Business Desk
This article is from the archive of The New York Sun before the launch of its new website in 2022. The Sun has neither altered nor updated such articles but will seek to correct any errors, mis-categorizations or other problems introduced during transfer.

RETAIL
WAL-MART TO MATCH PRICES OF COMPETITORS TO WIN HOLIDAY BUYERS
Wal-Mart Stores, the world’s biggest retailer, will open stores an hour earlier this year on Black Friday and match any competitors’ price to win holiday sales after a lackluster season last year.
Wal-Mart on Friday will also offer a 42-inch plasma television for $997, selected DVDs for $3.44, and a Hewlett-Packard desktop computer with a 15-inch LCD flat panel monitor for $398 from 5 a.m to 11 a.m. Last year, its stores opened at 6 a.m.

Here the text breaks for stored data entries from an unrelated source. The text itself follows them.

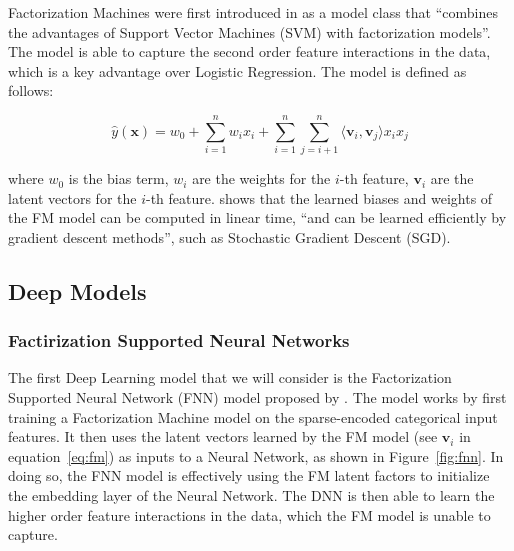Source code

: \documentclass{mldsmsc}
\begin{document}
Factorization Machines were first introduced in \citep{RefWorks:rendle2010factorization} as
a model class that ``combines the advantages of Support Vector Machines (SVM) with factorization models''.
The model is able to capture the second order feature interactions in the data, which is a key advantage over
Logistic Regression. The model is defined as follows:

\begin{equation}
\label{eq:fm}
\hat{y}(\mathbf{x}) = w_0 + \sum_{i=1}^{n} w_i x_i + \sum_{i=1}^{n} \sum_{j=i+1}^{n} \langle \mathbf{v}_i, \mathbf{v}_j \rangle x_i x_j
\end{equation}

where $w_0$ is the bias term, $w_i$ are the weights for the $i$-th feature, $\mathbf{v}_i$ are the latent vectors for the $i$-th feature.
\cite{RefWorks:rendle2010factorization} shows that the learned biases and weights of the FM model can be
computed in linear time, ``and can be learned efficiently by gradient descent methods'', such as Stochastic Gradient Descent (SGD).


\subsection{Deep Models}

\subsubsection{Factirization Supported Neural Networks}

The first Deep Learning model that we will consider is the Factorization Supported
Neural Network (FNN) model proposed by \cite{RefWorks:zhang2016deep}. The model works by first training a Factorization Machine
model on the sparse-encoded categorical input features. It then uses the latent vectors learned by the FM model (see $\mathbf{v}_i$ in equation~\ref{eq:fm})
as inputs to a Neural Network, as shown in Figure~\ref{fig:fnn}. In doing so, the FNN model is effectively using the FM latent factors to initialize the embedding layer of the Neural Network.
The DNN is then able to learn the higher order feature interactions in the data, which the FM model is unable to capture.
\end{document}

The company will match any price on an identical item featured in a competitor’s print ad, according to a statement yesterday.
“There’s no ambiguity to the message that they have been putting out,” said Patricia Edwards, a Seattle-based portfolio manager at Wentworth, Hauser & Violich, with $6.4 billion in assets including Wal-Mart shares.
Wal-Mart last year was slow to discount early in the holiday season, forcing it to take the unusual step in December of running full-page newspaper ads highlighting price cuts on about two dozen holiday items. This year, the Bentonville, Ark.-based company started what it called its earliest and most aggressive holiday campaign ever on November 1.
Wal-Mart’s Sam’s Club will also open at 5 a.m. for the first time and offer free breakfast to shoppers, the company’s chief financial officer, Tom Schoewe, said in an interview last week.
Wal-Mart is expanding the upscale merchandise it carries online and in its discount and Sam’s Club stores, adding items like $100 cashmere men’s trench coats to compete with no. 2 discount chain Target, whose sales have outpaced it all year.
The strategy may be working. Target today cut its November forecast same-store sales gain by half, to 2% to 3%.
– Bloomberg News
FOOD & BEVERAGE
BERKSHIRE HATHAWAY DISCLOSES A STAKE IN ANHEUSER-BUSCH
Warren Buffett’s Berkshire Hathaway disclosed a 5.7% stake in Anheuser-Busch after the Securities and Exchange Commission denied a request to keep the holdings confidential.
Berkshire held 44.7 million shares of the world’s biggest brewer as of September 30, the Omaha, Neb.-based company said in regulatory filings yesterday. It was also forced to report 19.9 million shares of Wal-Mart Stores, the largest retailer.
Mr. Buffett, the billionaire chairman of the insurance and investment company, sometimes seeks the SEC’s permission to keep holdings secret in order to prevent copycat investing. Berkshire hadn’t quantified its Anheuser-Busch holdings since the St. Louis-based Budweiser maker told investors in April that the company had taken a “significant” stake.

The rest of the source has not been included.